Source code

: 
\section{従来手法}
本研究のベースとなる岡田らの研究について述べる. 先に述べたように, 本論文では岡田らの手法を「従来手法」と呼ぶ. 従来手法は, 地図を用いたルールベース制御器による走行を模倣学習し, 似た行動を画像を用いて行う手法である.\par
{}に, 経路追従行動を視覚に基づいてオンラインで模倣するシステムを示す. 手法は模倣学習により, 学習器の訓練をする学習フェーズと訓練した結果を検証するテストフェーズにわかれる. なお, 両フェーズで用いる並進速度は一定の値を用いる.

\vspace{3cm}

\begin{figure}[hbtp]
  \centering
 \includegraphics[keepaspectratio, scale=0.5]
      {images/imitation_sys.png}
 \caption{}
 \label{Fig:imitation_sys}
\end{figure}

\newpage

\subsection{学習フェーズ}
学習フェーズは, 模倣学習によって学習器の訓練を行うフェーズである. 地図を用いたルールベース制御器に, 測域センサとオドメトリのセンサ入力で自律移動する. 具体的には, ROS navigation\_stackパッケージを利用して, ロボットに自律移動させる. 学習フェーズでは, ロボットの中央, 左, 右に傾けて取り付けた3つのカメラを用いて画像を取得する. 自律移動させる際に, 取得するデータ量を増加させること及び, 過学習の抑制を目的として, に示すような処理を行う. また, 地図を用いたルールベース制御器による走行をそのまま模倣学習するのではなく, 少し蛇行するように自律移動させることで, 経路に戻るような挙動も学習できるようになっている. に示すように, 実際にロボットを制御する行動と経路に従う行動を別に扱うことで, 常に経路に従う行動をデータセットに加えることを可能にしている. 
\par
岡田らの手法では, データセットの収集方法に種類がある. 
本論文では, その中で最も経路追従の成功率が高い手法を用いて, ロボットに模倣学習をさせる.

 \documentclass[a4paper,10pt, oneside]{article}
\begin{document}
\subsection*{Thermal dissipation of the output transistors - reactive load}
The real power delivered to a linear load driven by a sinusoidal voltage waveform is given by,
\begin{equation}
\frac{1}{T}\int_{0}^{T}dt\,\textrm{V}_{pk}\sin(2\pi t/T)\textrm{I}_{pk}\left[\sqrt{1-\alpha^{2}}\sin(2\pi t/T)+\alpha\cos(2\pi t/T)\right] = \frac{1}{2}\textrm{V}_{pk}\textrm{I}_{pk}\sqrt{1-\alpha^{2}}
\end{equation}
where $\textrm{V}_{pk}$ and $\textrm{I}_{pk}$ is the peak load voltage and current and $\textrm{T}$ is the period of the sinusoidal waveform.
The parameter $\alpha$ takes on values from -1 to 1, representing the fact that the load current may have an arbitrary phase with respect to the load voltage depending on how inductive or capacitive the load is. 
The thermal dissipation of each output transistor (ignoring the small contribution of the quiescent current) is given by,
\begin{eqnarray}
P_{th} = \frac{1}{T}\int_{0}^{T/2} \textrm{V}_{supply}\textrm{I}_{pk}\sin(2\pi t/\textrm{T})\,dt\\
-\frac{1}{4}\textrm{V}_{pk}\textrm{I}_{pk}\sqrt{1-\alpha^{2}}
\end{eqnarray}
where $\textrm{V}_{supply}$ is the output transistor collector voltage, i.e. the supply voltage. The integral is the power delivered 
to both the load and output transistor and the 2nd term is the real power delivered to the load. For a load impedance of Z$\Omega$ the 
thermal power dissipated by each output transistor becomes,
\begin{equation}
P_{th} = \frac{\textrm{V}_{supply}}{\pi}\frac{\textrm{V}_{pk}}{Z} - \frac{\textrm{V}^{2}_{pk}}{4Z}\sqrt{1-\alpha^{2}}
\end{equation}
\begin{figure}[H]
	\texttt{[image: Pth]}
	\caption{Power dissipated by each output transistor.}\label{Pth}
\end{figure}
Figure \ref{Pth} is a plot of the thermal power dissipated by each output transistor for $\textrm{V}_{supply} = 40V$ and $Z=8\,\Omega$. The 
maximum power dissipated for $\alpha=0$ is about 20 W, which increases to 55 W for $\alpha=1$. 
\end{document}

### WORK TO BE COMPLETED
The records above should be printed in full, exactly as they appear.

### YOUR SOLUTION
Source code

: 
\section{従来手法}
本研究のベースとなる岡田らの研究について述べる. 先に述べたように, 本論文では岡田らの手法を「従来手法」と呼ぶ. 従来手法は, 地図を用いたルールベース制御器による走行を模倣学習し, 似た行動を画像を用いて行う手法である.\par
{}に, 経路追従行動を視覚に基づいてオンラインで模倣するシステムを示す. 手法は模倣学習により, 学習器の訓練をする学習フェーズと訓練した結果を検証するテストフェーズにわかれる. なお, 両フェーズで用いる並進速度は一定の値を用いる.

\vspace{3cm}

\begin{figure}[hbtp]
  \centering
 \includegraphics[keepaspectratio, scale=0.5]
      {images/imitation_sys.png}
 \caption{}
 \label{Fig:imitation_sys}
\end{figure}

\newpage

\subsection{学習フェーズ}
学習フェーズは, 模倣学習によって学習器の訓練を行うフェーズである. 地図を用いたルールベース制御器に, 測域センサとオドメトリのセンサ入力で自律移動する. 具体的には, ROS navigation\_stackパッケージを利用して, ロボットに自律移動させる. 学習フェーズでは, ロボットの中央, 左, 右に傾けて取り付けた3つのカメラを用いて画像を取得する. 自律移動させる際に, 取得するデータ量を増加させること及び, 過学習の抑制を目的として, に示すような処理を行う. また, 地図を用いたルールベース制御器による走行をそのまま模倣学習するのではなく, 少し蛇行するように自律移動させることで, 経路に戻るような挙動も学習できるようになっている. に示すように, 実際にロボットを制御する行動と経路に従う行動を別に扱うことで, 常に経路に従う行動をデータセットに加えることを可能にしている. 
\par
岡田らの手法では, データセットの収集方法に種類がある. 
本論文では, その中で最も経路追従の成功率が高い手法を用いて, ロボットに模倣学習をさせる.

 \documentclass[a4paper,10pt, oneside]{article}
\begin{document}
\subsection*{Thermal dissipation of the output transistors - reactive load}
The real power delivered to a linear load driven by a sinusoidal voltage waveform is given by,
\begin{equation}
\frac{1}{T}\int_{0}^{T}dt\,\textrm{V}_{pk}\sin(2\pi t/T)\textrm{I}_{pk}\left[\sqrt{1-\alpha^{2}}\sin(2\pi t/T)+\alpha\cos(2\pi t/T)\right] = \frac{1}{2}\textrm{V}_{pk}\textrm{I}_{pk}\sqrt{1-\alpha^{2}}
\end{equation}
where $\textrm{V}_{pk}$ and $\textrm{I}_{pk}$ is the peak load voltage and current and $\textrm{T}$ is the period of the sinusoidal waveform.
The parameter $\alpha$ takes on values from -1 to 1, representing the fact that the load current may have an arbitrary phase with respect to the load voltage depending on how inductive or capacitive the load is. 
The thermal dissipation of each output transistor (ignoring the small contribution of the quiescent current) is given by,
\begin{eqnarray}
P_{th} = \frac{1}{T}\int_{0}^{T/2} \textrm{V}_{supply}\textrm{I}_{pk}\sin(2\pi t/\textrm{T})\,dt\\
-\frac{1}{4}\textrm{V}_{pk}\textrm{I}_{pk}\sqrt{1-\alpha^{2}}
\end{eqnarray}
where $\textrm{V}_{supply}$ is the output transistor collector voltage, i.e. the supply voltage. The integral is the power delivered 
to both the load and output transistor and the 2nd term is the real power delivered to the load. For a load impedance of Z$\Omega$ the 
thermal power dissipated by each output transistor becomes,
\begin{equation}
P_{th} = \frac{\textrm{V}_{supply}}{\pi}\frac{\textrm{V}_{pk}}{Z} - \frac{\textrm{V}^{2}_{pk}}{4Z}\sqrt{1-\alpha^{2}}
\end{equation}
\begin{figure}[H]
	\texttt{[image: Pth]}
	\caption{Power dissipated by each output transistor.}\label{Pth}
\end{figure}
Figure \ref{Pth} is a plot of the thermal power dissipated by each output transistor for $\textrm{V}_{supply} = 40V$ and $Z=8\,\Omega$. The 
maximum power dissipated for $\alpha=0$ is about 20 W, which increases to 55 W for $\alpha=1$. 
\end{document}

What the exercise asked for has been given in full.